Is er een grens aan je verantwoordelijkheid? Natuurlijk! Maar waar die ligt? Niemand die het kan zeggen. Dat je meer verantwoordelijk bent voor je directe vrienden of familie dan voor je buren, klopt in zekere zin. Dat je ook verantwoordelijkheid draagt, ergens, voor wat er verder in de wereld gebeurt, klopt ook wel maar in hoeverre. 250.000 mensen vonden gisteren dat ze verantwoordelijkheid dragen voor wat er gebeurt in Gaza, door de Israëlische regering – en vooral dat Nederland geen échte rode lijn trekt, terwijl ze het daar al zo lang geleden over hadden. Voor wie ben ik nog verantwoordelijk? Het is een oude vraag. Gesteld vandaag door één van de rabbi’s uit de tijd van Jezus van Nazareth aan Jezus van Nazareth himself. Dat je je naaste lief moet hebben, is net zo belangrijk als de hele godsdienst zelf – daar waren ze over uit. Maar – verdiepend vraagje van de theoloog – wie is dan mijn naaste? En dat is het moment dat de rabbi één van de beroemdste verhalen vertelt uit de christelijke traditie; die van de Barmhartige Samaritaan. Heel kort; Een Joodse man ligt langs de weg, beroofd en halfdood geslagen. Niemand van zijn volksgenoten die langsloopt, helpt. Behalve de Samaritaan. De Palestijn, zou het deze dagen zijn. Wie is dan de naaste. Om het woord Samaritaan – of ja, Palestijn – maar te vermijden, zegt de vraagsteller: degene die barmhartigheid heeft bewezen.

Precies dat. Fijne omkering, Jezus van Nazareth. De vraag was: wie is nog mijn naaste, degene voor wie ik nog moet zorgen. En voor wie niet meer. Jezus vraagt; wie in dit verhaal heeft zich een naaste getoond. Die ander, die ene, wiens identiteit niet genoemd mag worden.

Voor wie ben ik nog verantwoordelijk? Waar is die buitengrens. De rabbi brengt het naar binnen. Voor wie je verantwoordelijk bent? Voor jezelf. Dat jij mens bent, gemaakt om te zorgen en lief te hebben en verantwoordelijkheid te dragen. Pak die verantwoordelijkheid, zoek niet naar die grenzen maar wees mens ten opzichte van de ander die op je pad komt. En ja, of dat nu een digitaal pad is en je maakt je grote zorgen over het lot van medemensen 8000 kilometer verderop – of een fysiek pad, direct naast je voordeur. Dat maakt niet uit, kost veel te veel headspace om daar regels voor te gaan bedenken; wees mens, laat je raken, neem verantwoordelijkheid.
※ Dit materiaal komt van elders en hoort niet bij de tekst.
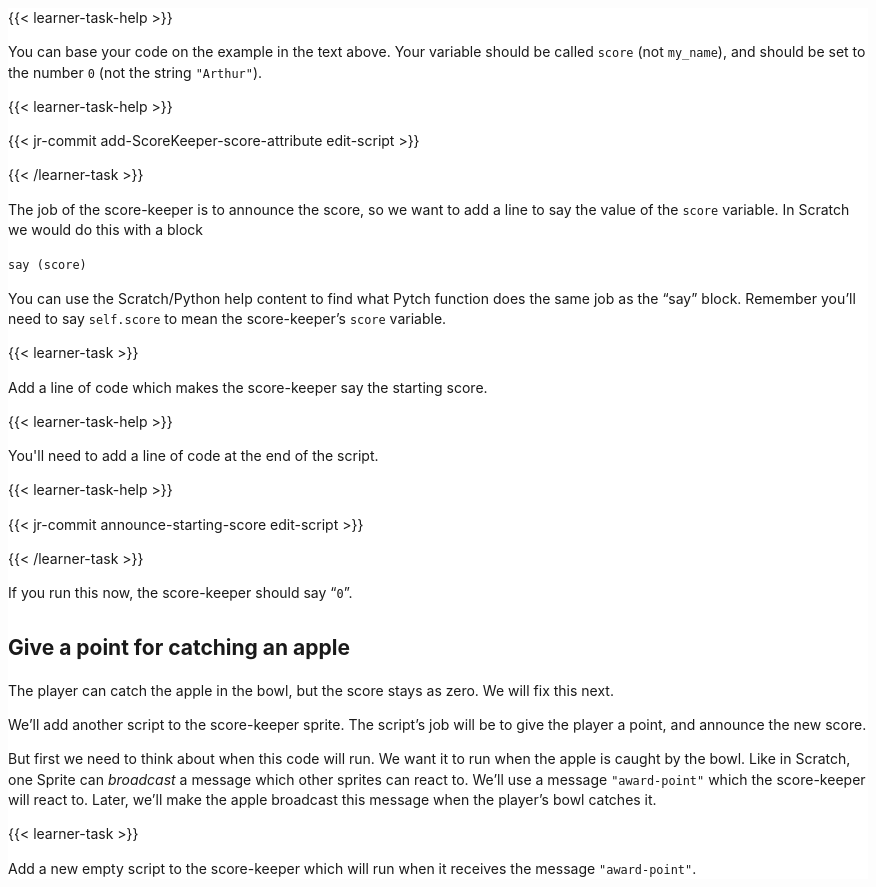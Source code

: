 {{< learner-task-help >}}

You can base your code on the example in the text above.  Your
variable should be called `score` (not `my_name`), and should be set
to the number `0` (not the string `"Arthur"`).

{{< learner-task-help >}}

{{< jr-commit add-ScoreKeeper-score-attribute edit-script >}}

{{< /learner-task >}}

The job of the score-keeper is to announce the score, so we want to
add a line to say the value of the `score` variable.  In Scratch we
would do this with a block

``` scratch
say (score)
```

You can use the Scratch/Python help content to find what Pytch
function does the same job as the “say” block.  Remember you’ll need
to say `self.score` to mean the score-keeper’s `score` variable.

{{< learner-task >}}

Add a line of code which makes the score-keeper say the starting
score.

{{< learner-task-help >}}

You'll need to add a line of code at the end of the script.

{{< learner-task-help >}}

{{< jr-commit announce-starting-score edit-script >}}

{{< /learner-task >}}

If you run this now, the score-keeper should say “`0`”.


## Give a point for catching an apple

The player can catch the apple in the bowl, but the score stays as
zero.  We will fix this next.

We’ll add another script to the score-keeper sprite.  The script’s
job will be to give the player a point, and announce the new score.

But first we need to think about when this code will run.  We want it
to run when the apple is caught by the bowl.  Like in Scratch, one
Sprite can _broadcast_ a message which other sprites can react to.
We’ll use a message `"award-point"` which the score-keeper will react
to.  Later, we’ll make the apple broadcast this message when the
player’s bowl catches it.

{{< learner-task >}}

Add a new empty script to the score-keeper which will run when it
receives the message `"award-point"`.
Daarmee is dus de haalbaarheid ook het raam uit. We krijgen als mens geen afgebakend portie lijden van anderen op ons bordje, wat we met wat goede wil en strakke organisatie, tot een goed einde kunnen brengen. Er is geen eindstreep, geen lat, geen scorebord. Jij bent er, ik ben er en er is elke dag weer opnieuw een weg om te gaan met allerlei afwegingen. Er is geen grens aan wie mijn naaste is. Dat zijn ze allemaal. Er is wel een mate waarin ik naaste kan zijn – dus daar geef ik me aan vandaag. En morgen weer. Me een naaste betonen – en zien dat anderen zich aan mij een naaste betonen en hen daarin ook hun gang laten gaan. De halfdood geslagen man had even een naaste nodig. Net als ik soms. De ene keer lig je langs de weg in de kreukels, de andere keer loop je langs iemand in de kreukels. Voor wie ben je nog verantwoordelijk? Voor jezelf; om te leren geven en ontvangen en mens te zijn. Niemand is uitgesloten, iedereen hoort erbij, allemaal in de kring. En dan doen wat je hand vind om te doen, in alle beperktheid. In afstemming misschien ook wel, in gebed voor de gelovige. Om open ogen. En een kloppend hart. Vandaag. En morgen weer.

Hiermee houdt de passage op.